Serum-free culture of chicken embryonic sensory ganglia in a balanced salt solution with nerve growth factor for periods up to two weeks.

Culture of embryonic chicken dorsal root ganglia for periods exceeding a week generally require serum supplementation and a trophic factor such as nerve growth factor. In this communication we describe the culture of chicken E-9 dorsal root ganglia for periods up to 2 weeks in a system that is composed only of a simple basic salts solution and 10 ng/ml (3.8 X 10(-10)M) beta nerve growth factor. Commercially available tissue culture dishes are used which have a hydrophilic, gas-diffusable membrane on the bottom to which the ganglia directly attach, eliminating the need for added substratum. Sparse fiber outgrowth appears after 24 hours and growth of the fibers continues for 120 hours of incubation.

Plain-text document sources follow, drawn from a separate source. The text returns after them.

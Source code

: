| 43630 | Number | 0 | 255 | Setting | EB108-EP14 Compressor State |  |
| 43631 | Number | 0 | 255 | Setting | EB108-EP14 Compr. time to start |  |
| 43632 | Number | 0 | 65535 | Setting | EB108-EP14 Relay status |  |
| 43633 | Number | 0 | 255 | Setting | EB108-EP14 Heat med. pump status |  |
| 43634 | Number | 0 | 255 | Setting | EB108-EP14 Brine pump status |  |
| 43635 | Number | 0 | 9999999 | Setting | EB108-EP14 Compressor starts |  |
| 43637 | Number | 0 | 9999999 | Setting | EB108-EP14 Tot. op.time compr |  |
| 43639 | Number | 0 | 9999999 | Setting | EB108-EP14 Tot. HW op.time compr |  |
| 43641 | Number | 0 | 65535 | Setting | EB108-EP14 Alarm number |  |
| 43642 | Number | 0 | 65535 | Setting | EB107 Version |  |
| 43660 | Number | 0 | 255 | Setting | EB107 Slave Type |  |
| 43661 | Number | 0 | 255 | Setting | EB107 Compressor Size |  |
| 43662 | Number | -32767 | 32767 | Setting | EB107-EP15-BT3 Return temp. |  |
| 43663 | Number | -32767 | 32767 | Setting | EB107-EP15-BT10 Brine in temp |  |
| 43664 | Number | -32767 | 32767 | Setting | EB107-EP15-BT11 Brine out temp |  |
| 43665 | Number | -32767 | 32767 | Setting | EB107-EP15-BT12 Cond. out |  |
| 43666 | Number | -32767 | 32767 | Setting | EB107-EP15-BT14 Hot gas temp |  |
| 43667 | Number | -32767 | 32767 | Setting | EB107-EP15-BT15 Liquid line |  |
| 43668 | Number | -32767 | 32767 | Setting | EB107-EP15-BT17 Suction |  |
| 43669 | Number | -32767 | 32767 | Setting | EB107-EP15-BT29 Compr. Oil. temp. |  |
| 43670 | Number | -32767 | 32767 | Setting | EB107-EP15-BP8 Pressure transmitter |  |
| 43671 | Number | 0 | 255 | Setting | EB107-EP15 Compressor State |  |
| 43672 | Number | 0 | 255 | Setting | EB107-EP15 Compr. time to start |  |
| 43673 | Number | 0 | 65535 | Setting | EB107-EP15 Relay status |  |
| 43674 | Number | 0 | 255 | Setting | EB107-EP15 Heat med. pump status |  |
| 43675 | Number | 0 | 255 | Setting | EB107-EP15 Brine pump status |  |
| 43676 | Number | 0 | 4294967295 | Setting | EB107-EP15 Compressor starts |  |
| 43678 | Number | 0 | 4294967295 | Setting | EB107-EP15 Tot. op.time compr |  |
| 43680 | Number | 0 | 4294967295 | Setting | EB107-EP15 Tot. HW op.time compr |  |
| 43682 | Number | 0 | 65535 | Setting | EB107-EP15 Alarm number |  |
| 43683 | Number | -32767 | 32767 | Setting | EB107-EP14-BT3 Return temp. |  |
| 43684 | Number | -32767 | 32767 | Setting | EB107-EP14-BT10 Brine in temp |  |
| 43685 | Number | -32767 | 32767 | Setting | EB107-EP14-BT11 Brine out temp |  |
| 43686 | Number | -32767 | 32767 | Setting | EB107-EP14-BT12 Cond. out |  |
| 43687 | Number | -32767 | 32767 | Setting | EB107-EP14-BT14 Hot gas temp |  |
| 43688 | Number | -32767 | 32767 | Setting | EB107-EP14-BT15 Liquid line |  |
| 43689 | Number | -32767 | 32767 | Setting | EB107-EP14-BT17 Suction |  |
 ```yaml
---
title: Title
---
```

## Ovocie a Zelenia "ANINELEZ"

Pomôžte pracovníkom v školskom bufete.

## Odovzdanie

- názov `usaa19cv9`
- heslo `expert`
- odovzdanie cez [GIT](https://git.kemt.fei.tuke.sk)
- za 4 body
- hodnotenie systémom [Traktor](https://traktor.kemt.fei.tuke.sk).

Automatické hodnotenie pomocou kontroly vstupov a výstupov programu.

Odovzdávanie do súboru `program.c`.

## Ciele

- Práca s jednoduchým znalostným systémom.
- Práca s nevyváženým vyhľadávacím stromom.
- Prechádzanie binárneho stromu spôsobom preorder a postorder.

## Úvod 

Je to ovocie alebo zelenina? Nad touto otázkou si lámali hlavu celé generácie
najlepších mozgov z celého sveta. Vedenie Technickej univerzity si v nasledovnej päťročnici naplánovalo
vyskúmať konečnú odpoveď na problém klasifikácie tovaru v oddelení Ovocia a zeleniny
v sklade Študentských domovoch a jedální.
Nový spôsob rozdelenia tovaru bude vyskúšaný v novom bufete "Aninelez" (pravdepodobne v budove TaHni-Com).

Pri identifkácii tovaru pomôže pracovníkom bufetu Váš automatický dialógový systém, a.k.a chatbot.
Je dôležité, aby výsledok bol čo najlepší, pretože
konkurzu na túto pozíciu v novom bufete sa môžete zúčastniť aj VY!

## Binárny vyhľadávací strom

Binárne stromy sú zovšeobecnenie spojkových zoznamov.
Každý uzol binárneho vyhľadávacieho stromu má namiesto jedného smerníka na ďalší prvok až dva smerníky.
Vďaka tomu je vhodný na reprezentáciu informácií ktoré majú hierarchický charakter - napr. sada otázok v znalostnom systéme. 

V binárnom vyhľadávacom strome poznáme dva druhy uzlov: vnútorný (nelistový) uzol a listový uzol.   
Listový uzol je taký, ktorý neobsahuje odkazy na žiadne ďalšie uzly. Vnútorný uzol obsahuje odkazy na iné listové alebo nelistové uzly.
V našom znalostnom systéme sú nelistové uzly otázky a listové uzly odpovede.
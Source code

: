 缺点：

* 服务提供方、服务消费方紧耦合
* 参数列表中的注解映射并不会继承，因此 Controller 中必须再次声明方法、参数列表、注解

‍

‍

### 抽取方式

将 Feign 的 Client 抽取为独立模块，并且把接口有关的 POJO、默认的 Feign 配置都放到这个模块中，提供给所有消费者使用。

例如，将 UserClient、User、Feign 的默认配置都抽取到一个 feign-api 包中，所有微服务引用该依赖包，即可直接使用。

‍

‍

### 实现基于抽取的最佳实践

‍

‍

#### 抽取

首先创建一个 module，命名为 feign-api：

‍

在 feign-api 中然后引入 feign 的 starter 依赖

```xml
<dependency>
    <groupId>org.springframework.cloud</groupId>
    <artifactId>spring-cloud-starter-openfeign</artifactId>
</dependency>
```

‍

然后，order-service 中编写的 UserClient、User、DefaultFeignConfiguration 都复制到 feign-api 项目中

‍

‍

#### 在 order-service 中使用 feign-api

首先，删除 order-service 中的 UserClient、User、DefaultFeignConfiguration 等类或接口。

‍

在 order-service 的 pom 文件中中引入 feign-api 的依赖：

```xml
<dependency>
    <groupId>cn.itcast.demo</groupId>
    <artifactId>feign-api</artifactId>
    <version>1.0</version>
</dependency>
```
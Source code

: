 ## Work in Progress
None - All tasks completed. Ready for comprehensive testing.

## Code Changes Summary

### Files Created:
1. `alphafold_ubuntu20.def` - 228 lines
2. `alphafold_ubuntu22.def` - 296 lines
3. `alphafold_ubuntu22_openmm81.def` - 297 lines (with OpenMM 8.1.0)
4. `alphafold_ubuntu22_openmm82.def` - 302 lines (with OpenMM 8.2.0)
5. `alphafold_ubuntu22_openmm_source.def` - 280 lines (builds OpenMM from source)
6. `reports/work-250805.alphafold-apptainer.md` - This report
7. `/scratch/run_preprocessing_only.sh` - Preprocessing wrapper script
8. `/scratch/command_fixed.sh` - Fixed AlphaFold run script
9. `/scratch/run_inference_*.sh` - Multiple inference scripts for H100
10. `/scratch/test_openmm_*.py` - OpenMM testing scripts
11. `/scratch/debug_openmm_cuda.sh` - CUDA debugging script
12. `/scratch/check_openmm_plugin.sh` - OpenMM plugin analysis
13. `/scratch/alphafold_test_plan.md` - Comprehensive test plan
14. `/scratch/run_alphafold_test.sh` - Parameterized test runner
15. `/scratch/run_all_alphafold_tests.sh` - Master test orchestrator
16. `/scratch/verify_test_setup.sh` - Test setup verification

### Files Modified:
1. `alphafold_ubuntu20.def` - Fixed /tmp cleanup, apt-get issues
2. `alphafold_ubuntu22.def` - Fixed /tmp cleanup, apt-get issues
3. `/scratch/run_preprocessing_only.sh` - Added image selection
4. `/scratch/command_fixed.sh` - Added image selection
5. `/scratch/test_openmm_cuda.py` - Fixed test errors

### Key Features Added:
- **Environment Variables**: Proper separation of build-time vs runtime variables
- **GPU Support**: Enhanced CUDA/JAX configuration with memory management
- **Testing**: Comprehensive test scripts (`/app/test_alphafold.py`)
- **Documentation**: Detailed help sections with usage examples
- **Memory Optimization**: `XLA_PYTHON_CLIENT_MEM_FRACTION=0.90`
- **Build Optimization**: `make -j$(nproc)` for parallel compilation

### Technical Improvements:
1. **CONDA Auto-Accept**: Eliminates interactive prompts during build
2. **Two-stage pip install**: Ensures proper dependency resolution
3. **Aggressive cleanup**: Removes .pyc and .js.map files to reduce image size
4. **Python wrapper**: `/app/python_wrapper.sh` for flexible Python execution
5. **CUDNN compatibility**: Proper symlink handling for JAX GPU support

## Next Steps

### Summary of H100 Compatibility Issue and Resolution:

At this time, the fibers are extremely dense and reach approximately 3.5-4.0 diameters from the body of the ganglion. Continued survival of these fibers appears to depend on the concentration of nonneuronal cells present in the dish. No fiber outgrowth occurs at any time in the absence of beta nerve growth factor. The simplicity and purity of this culture system makes it an attractive tool in the study of primary cell-cell interactions, the production of trophic factors by nonneuronal cells, and biochemical and physiological analyses of growing neurons.